State-backed hackers seek intel on nuclear weapons and military capabilities, researchers say.
Russia and China’s “no-limits partnership” hasn’t stopped Beijing’s hackers from snooping around Russia’s defense industry.
Chinese state-sponsored groups including Mustang Panda and Tonto Team have been targeting Russian aerospace and defense firms looking for intelligence on Moscow’s military capabilities, researchers at the Taiwanese cybersecurity firm TeamT5 told POLITICO.
While Moscow and Beijing cultivate a close relationship, “our technical findings paint a different picture,” said Che Chang, senior cyber threat analyst at TeamT5.
The two authoritarian regimes have supported each other strategically in geopolitical hot-button issues including the war in Ukraine and tensions over Taiwan. Leaders Vladimir Putin and Xi Jinping held a 95-minute-long video call just this week to discuss their positioning vis-à-vis the United States’ new President Donald Trump.
But TeamT5’s research shows that doesn’t mean state-backed cyberespionage operations are off.
According to the Taiwanese researchers, the attacks aimed to steal sensitive information on Russia’s advanced weapons programs, particularly nuclear submarines. For instance, Tonto Team impersonated the marine engineering company Rubin Design Bureau, a major nuclear submarine manufacturer, producing more than 85 percent of submarines in the Soviet and later Russian navy.
The Chinese hacking groups already have a track record of targeting Europe, the United States and Taiwan. Mustang Panda was the target of a law enforcement operation led by the U.S. and France earlier this month, saying the group was paid by the People’s Republic of China to develop and spread malicious software abroad.

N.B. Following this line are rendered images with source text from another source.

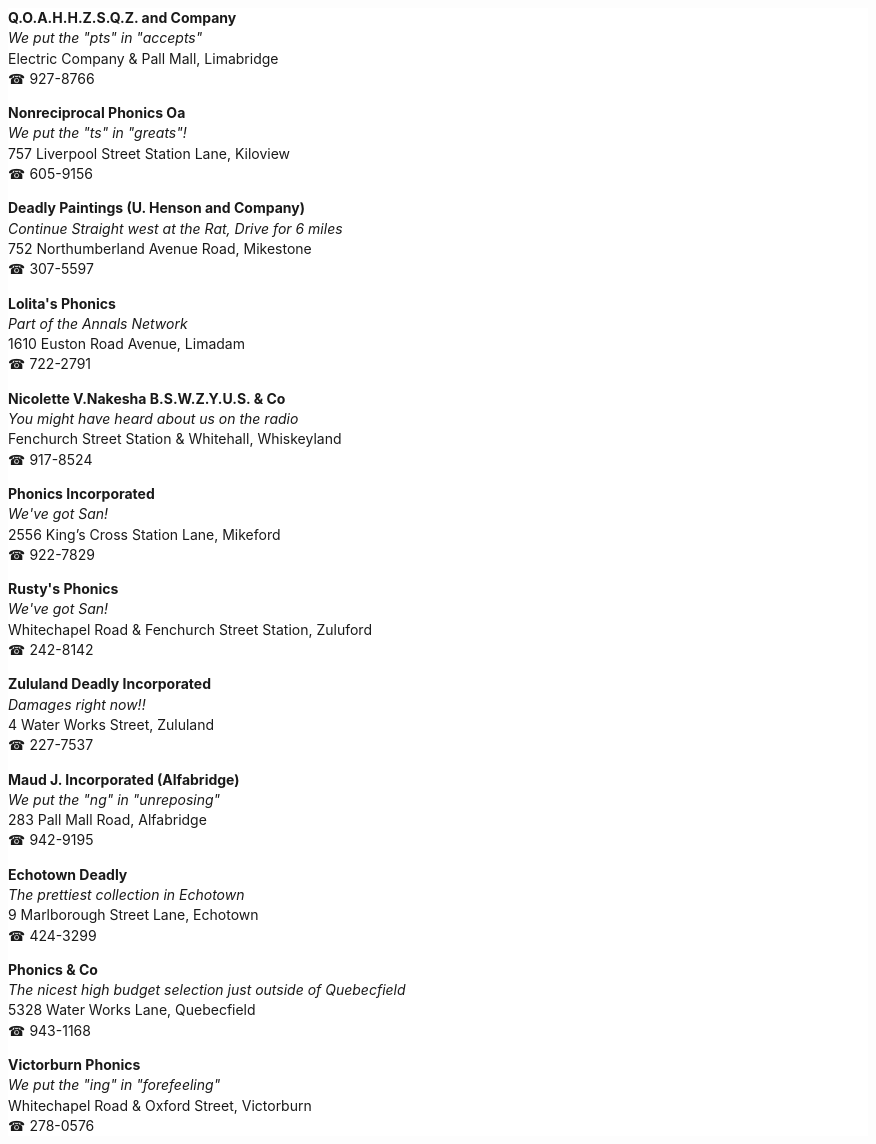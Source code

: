 **Q.O.A.H.H.Z.S.Q.Z. and Company**  
_We put the "pts" in "accepts"_  
Electric Company & Pall Mall, Limabridge  
☎ 927-8766

**Nonreciprocal Phonics Oa**  
_We put the "ts" in "greats"!_  
757 Liverpool Street Station Lane, Kiloview  
☎ 605-9156

**Deadly Paintings (U. Henson and Company)**  
_Continue Straight west at the Rat, Drive for 6 miles_  
752 Northumberland Avenue Road, Mikestone  
☎ 307-5597

**Lolita's Phonics**  
_Part of the Annals Network_  
1610 Euston Road Avenue, Limadam  
☎ 722-2791

**Nicolette V.Nakesha B.S.W.Z.Y.U.S. & Co**  
_You might have heard about us on the radio_  
Fenchurch Street Station & Whitehall, Whiskeyland  
☎ 917-8524

**Phonics Incorporated**  
_We've got San!_  
2556 King’s Cross Station Lane, Mikeford  
☎ 922-7829

**Rusty's Phonics**  
_We've got San!_  
Whitechapel Road & Fenchurch Street Station, Zuluford  
☎ 242-8142

**Zululand Deadly Incorporated**  
_Damages right now!!_  
4 Water Works Street, Zululand  
☎ 227-7537

**Maud J. Incorporated (Alfabridge)**  
_We put the "ng" in "unreposing"_  
283 Pall Mall Road, Alfabridge  
☎ 942-9195

**Echotown Deadly**  
_The prettiest collection in Echotown_  
9 Marlborough Street Lane, Echotown  
☎ 424-3299

**Phonics & Co**  
_The nicest high budget selection just outside of Quebecfield_  
5328 Water Works Lane, Quebecfield  
☎ 943-1168

**Victorburn Phonics**  
_We put the "ing" in "forefeeling"_  
Whitechapel Road & Oxford Street, Victorburn  
☎ 278-0576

The cyber espionage campaigns haven’t triggered diplomatic alarm bells in Moscow. Aside from their no-limits partnership, Russia and China have several security agreements including in 2009 and 2015 that specifically make pledges not to conduct cyberattacks against each other. The Russian government hasn’t publicly attributed the cyberattacks that TeamT5 found.
“We are sure that the Russian government is aware that China is conducting these attacks because some Russian companies have attributed them,” Chang said.
Oleg Shakirov, a doctoral student at Johns Hopkins School of Advanced International Studies, said a number of private companies had, including the largest telco firm Rostelecom, which in 2023 revealed that Chinese groups APT 10, 15, 31, 41 as a top threat.
“If you look at how this has been addressed, at least in Russia the activity is treated as a kind of technical issue, not a political issue,” Shakirov said. “If there is an American or Ukrainian attack on Russia, then the government would be very loud about this.”